## Task prompt
From the entries below, pull out each line where "frontend" appears.

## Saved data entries
:::::
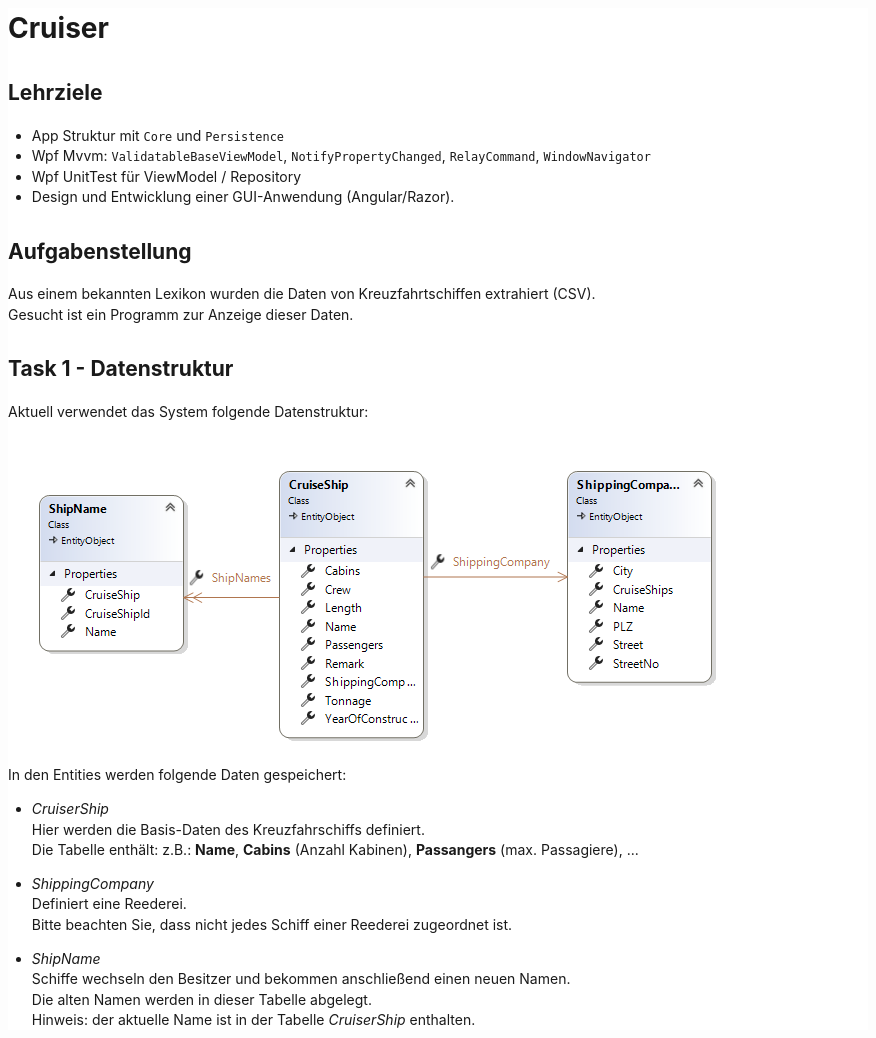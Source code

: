 # Cruiser

## Lehrziele

- App Struktur mit `Core` und `Persistence`  
- Wpf Mvvm: `ValidatableBaseViewModel`, `NotifyPropertyChanged`, `RelayCommand`, `WindowNavigator`
- Wpf UnitTest für ViewModel / Repository
- Design und Entwicklung einer GUI-Anwendung (Angular/Razor).

## Aufgabenstellung

Aus einem bekannten Lexikon wurden die Daten von Kreuzfahrtschiffen extrahiert (CSV).   
Gesucht ist ein Programm zur Anzeige dieser Daten.

## Task 1 - Datenstruktur

Aktuell verwendet das System folgende Datenstruktur:

<img src="./Images/entities.png">

In den Entities werden folgende Daten gespeichert:

* *CruiserShip*  
  Hier werden die Basis-Daten des Kreuzfahrschiffs definiert.  
  Die Tabelle enthält: z.B.: **Name**, **Cabins** (Anzahl Kabinen), **Passangers** (max. Passagiere), ...    

* *ShippingCompany*  
  Definiert eine Reederei.  
  Bitte beachten Sie, dass nicht jedes Schiff einer Reederei zugeordnet ist. 

* *ShipName*  
  Schiffe wechseln den Besitzer und bekommen anschließend einen neuen Namen.  
  Die alten Namen werden in dieser Tabelle abgelegt.  
  Hinweis: der aktuelle Name ist in der Tabelle *CruiserShip* enthalten.
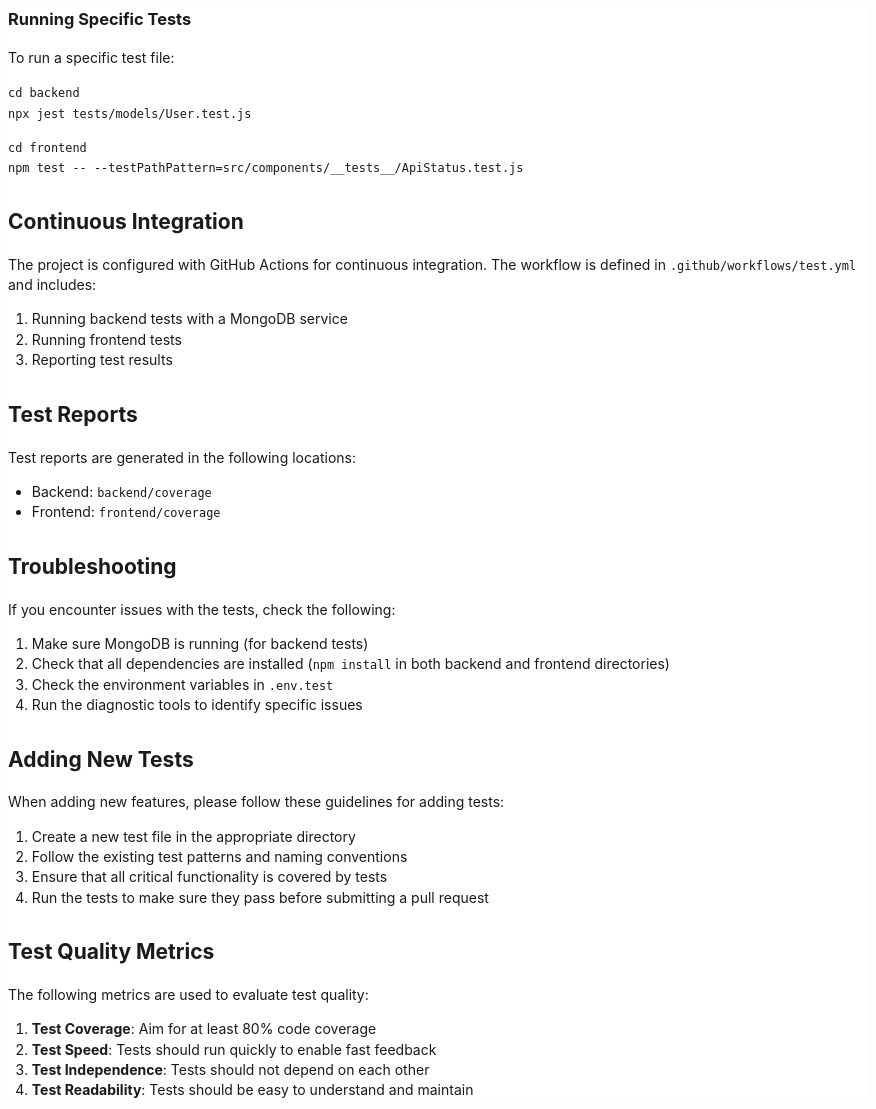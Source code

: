 ### Running Specific Tests

To run a specific test file:

```
cd backend
npx jest tests/models/User.test.js
```

```
cd frontend
npm test -- --testPathPattern=src/components/__tests__/ApiStatus.test.js
```

## Continuous Integration

The project is configured with GitHub Actions for continuous integration. The workflow is defined in `.github/workflows/test.yml` and includes:

1. Running backend tests with a MongoDB service
2. Running frontend tests
3. Reporting test results

## Test Reports

Test reports are generated in the following locations:

- Backend: `backend/coverage`
- Frontend: `frontend/coverage`

## Troubleshooting

If you encounter issues with the tests, check the following:

1. Make sure MongoDB is running (for backend tests)
2. Check that all dependencies are installed (`npm install` in both backend and frontend directories)
3. Check the environment variables in `.env.test`
4. Run the diagnostic tools to identify specific issues

## Adding New Tests

When adding new features, please follow these guidelines for adding tests:

1. Create a new test file in the appropriate directory
2. Follow the existing test patterns and naming conventions
3. Ensure that all critical functionality is covered by tests
4. Run the tests to make sure they pass before submitting a pull request

## Test Quality Metrics

The following metrics are used to evaluate test quality:

1. **Test Coverage**: Aim for at least 80% code coverage
2. **Test Speed**: Tests should run quickly to enable fast feedback
3. **Test Independence**: Tests should not depend on each other
4. **Test Readability**: Tests should be easy to understand and maintain

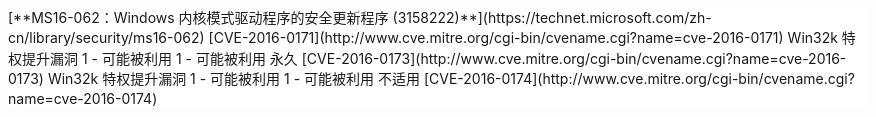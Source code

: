 </td>
</tr>
<tr>
<td style="border:1px solid black;" colspan="5">
[**MS16-062：Windows 内核模式驱动程序的安全更新程序 (3158222)**](https://technet.microsoft.com/zh-cn/library/security/ms16-062)

</td>
</tr>
<tr>
<td style="border:1px solid black;">
[CVE-2016-0171](http://www.cve.mitre.org/cgi-bin/cvename.cgi?name=cve-2016-0171)

</td>
<td style="border:1px solid black;">
Win32k 特权提升漏洞

</td>
<td style="border:1px solid black;">
1 - 可能被利用

</td>
<td style="border:1px solid black;">
1 - 可能被利用

</td>
<td style="border:1px solid black;">
永久

</td>
</tr>
<tr>
<td style="border:1px solid black;">
[CVE-2016-0173](http://www.cve.mitre.org/cgi-bin/cvename.cgi?name=cve-2016-0173)

</td>
<td style="border:1px solid black;">
Win32k 特权提升漏洞

</td>
<td style="border:1px solid black;">
1 - 可能被利用

</td>
<td style="border:1px solid black;">
1 - 可能被利用

</td>
<td style="border:1px solid black;">
不适用

</td>
</tr>
<tr>
<td style="border:1px solid black;">
[CVE-2016-0174](http://www.cve.mitre.org/cgi-bin/cvename.cgi?name=cve-2016-0174)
:::::
## Result
cd frontend
2. Running frontend tests
- Frontend: `frontend/coverage`
2. Check that all dependencies are installed (`npm install` in both backend and frontend directories)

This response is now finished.